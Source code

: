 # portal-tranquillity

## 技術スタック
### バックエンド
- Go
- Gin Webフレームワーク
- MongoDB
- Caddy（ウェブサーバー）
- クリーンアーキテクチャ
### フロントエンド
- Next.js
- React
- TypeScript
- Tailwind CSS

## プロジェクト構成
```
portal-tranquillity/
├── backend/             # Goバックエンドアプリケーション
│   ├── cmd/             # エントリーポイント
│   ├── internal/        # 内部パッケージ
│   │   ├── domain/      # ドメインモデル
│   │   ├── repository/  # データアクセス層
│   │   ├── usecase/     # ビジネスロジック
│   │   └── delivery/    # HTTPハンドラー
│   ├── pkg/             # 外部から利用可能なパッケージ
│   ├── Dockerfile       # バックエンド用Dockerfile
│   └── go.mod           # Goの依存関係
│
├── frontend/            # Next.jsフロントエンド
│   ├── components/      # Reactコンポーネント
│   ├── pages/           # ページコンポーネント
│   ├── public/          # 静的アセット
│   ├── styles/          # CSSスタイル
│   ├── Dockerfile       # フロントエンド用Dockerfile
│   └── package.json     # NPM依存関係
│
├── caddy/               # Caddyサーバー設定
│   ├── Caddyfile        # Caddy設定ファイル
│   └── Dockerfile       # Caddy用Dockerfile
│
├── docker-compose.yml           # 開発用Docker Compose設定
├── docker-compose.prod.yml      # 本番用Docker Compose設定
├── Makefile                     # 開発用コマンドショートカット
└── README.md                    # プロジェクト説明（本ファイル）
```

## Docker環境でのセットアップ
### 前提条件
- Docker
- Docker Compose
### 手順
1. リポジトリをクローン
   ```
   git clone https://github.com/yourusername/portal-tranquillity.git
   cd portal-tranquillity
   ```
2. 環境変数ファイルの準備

****************************************

→ **WHAT YOU SHOULD DO**
Write out, word for word, the line that contains "- Gin Webフレームワーク" and every line after it through the last line of the listing.

→ **RESPONSE TO THIS EXERCISE**
- Gin Webフレームワーク
- MongoDB
- Caddy（ウェブサーバー）
- クリーンアーキテクチャ
### フロントエンド
- Next.js
- React
- TypeScript
- Tailwind CSS

## プロジェクト構成
```
portal-tranquillity/
├── backend/             # Goバックエンドアプリケーション
│   ├── cmd/             # エントリーポイント
│   ├── internal/        # 内部パッケージ
│   │   ├── domain/      # ドメインモデル
│   │   ├── repository/  # データアクセス層
│   │   ├── usecase/     # ビジネスロジック
│   │   └── delivery/    # HTTPハンドラー
│   ├── pkg/             # 外部から利用可能なパッケージ
│   ├── Dockerfile       # バックエンド用Dockerfile
│   └── go.mod           # Goの依存関係
│
├── frontend/            # Next.jsフロントエンド
│   ├── components/      # Reactコンポーネント
│   ├── pages/           # ページコンポーネント
│   ├── public/          # 静的アセット
│   ├── styles/          # CSSスタイル
│   ├── Dockerfile       # フロントエンド用Dockerfile
│   └── package.json     # NPM依存関係
│
├── caddy/               # Caddyサーバー設定
│   ├── Caddyfile        # Caddy設定ファイル
│   └── Dockerfile       # Caddy用Dockerfile
│
├── docker-compose.yml           # 開発用Docker Compose設定
├── docker-compose.prod.yml      # 本番用Docker Compose設定
├── Makefile                     # 開発用コマンドショートカット
└── README.md                    # プロジェクト説明（本ファイル）
```

## Docker環境でのセットアップ
### 前提条件
- Docker
- Docker Compose
### 手順
1. リポジトリをクローン
   ```
   git clone https://github.com/yourusername/portal-tranquillity.git
   cd portal-tranquillity
   ```
2. 環境変数ファイルの準備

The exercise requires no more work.